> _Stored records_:
****************
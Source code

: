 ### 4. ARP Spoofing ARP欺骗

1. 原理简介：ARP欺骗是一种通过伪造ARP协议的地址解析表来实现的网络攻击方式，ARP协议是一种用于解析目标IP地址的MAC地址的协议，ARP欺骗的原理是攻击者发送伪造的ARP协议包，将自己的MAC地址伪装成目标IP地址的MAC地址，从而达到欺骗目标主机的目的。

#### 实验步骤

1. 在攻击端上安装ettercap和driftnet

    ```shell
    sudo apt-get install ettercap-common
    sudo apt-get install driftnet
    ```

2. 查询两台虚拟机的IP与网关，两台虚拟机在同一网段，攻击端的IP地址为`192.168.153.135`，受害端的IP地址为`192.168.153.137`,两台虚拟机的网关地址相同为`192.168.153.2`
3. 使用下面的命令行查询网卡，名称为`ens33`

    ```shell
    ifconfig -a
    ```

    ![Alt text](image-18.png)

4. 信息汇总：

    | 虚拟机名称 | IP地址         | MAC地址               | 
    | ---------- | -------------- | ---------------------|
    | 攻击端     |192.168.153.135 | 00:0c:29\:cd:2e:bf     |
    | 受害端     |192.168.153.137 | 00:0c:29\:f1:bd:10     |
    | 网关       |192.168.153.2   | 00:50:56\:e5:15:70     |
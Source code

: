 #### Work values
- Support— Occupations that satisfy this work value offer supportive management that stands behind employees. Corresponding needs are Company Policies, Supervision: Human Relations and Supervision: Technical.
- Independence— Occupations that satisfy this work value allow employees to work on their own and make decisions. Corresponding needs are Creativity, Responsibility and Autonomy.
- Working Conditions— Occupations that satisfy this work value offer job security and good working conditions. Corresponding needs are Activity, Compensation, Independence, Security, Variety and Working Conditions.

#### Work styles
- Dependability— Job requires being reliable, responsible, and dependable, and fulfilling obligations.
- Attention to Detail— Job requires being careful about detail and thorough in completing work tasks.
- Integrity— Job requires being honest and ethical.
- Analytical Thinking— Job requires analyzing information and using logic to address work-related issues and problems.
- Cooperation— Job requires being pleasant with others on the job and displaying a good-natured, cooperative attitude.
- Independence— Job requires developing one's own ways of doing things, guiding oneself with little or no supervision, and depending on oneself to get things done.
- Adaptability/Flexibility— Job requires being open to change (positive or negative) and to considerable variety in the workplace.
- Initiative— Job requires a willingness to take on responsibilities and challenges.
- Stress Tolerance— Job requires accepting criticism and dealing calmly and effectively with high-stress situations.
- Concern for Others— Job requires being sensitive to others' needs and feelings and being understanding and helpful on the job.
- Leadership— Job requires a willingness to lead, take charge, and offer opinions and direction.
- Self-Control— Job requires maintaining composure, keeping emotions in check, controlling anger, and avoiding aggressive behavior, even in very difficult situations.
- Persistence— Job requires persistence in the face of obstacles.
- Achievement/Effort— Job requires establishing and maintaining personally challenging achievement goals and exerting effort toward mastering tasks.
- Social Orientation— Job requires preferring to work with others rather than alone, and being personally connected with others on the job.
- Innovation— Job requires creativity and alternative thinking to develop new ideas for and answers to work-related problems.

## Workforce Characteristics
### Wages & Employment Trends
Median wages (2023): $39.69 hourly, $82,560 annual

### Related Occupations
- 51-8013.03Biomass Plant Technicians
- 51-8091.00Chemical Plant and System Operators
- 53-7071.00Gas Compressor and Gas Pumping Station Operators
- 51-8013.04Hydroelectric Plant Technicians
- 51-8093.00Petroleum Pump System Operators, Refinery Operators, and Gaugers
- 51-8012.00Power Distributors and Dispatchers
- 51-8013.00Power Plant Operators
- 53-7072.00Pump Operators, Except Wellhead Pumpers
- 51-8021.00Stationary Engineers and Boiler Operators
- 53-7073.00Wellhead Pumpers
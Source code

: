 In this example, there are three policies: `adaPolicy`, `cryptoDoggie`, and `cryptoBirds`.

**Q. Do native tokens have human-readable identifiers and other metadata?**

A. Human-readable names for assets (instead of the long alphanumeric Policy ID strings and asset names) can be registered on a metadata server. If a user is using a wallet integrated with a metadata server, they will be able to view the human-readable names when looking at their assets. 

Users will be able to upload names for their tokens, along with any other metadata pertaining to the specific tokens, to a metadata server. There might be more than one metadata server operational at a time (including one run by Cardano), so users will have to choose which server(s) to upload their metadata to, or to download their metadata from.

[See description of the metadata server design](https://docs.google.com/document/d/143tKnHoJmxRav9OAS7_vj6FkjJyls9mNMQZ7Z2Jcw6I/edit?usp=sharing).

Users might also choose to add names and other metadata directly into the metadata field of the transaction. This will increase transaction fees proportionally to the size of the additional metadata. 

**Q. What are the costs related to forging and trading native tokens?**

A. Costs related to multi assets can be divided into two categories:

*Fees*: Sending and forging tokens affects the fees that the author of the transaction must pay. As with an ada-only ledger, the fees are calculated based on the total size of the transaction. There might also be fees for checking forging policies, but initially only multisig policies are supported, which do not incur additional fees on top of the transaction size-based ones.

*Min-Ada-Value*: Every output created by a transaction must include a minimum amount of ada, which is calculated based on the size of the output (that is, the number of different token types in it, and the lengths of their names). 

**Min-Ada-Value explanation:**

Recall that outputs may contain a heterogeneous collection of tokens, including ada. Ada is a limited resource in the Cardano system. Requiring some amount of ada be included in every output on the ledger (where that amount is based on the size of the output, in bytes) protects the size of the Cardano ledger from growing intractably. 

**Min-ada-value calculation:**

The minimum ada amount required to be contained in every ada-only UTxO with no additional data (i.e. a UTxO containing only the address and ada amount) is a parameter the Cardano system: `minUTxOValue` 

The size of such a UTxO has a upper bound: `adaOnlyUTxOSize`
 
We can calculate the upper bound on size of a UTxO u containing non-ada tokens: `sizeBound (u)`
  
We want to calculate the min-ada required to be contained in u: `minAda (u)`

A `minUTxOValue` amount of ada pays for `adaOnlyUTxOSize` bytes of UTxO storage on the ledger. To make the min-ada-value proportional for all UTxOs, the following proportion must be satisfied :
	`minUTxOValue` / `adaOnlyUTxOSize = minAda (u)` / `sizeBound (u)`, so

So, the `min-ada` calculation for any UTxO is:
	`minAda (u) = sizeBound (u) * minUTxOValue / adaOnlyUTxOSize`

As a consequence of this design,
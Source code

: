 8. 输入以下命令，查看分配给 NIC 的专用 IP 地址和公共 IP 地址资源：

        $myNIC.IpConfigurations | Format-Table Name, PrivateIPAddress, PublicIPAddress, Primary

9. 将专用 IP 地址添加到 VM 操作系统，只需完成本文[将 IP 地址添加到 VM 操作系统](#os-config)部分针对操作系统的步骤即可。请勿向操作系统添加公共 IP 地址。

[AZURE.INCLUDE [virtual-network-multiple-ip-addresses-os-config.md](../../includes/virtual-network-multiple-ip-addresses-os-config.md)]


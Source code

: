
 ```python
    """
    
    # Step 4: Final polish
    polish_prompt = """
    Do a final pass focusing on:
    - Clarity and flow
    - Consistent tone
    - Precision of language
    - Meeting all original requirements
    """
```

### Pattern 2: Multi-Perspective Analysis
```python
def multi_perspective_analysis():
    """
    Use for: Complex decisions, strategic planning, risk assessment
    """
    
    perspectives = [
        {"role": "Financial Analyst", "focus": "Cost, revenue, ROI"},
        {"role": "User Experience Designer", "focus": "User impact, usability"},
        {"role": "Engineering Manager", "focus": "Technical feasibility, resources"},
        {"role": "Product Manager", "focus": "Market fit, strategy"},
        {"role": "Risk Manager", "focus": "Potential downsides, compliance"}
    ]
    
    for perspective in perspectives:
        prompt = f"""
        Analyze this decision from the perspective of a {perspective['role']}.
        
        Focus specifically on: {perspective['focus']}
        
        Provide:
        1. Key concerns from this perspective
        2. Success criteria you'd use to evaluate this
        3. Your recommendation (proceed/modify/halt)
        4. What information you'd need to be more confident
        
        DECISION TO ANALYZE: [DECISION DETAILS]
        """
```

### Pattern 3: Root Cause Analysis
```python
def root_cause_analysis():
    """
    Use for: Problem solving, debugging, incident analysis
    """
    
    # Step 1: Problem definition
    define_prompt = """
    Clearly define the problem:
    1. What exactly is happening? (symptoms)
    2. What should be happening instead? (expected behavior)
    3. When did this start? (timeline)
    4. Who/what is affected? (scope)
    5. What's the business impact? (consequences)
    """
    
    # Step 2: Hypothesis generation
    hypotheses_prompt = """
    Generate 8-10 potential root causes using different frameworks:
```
****************
> _What you need to do_: Copy each line of the records containing the string "Technicians".

> _Output of the task_:
- 51-8013.03Biomass Plant Technicians
- 51-8013.04Hydroelectric Plant Technicians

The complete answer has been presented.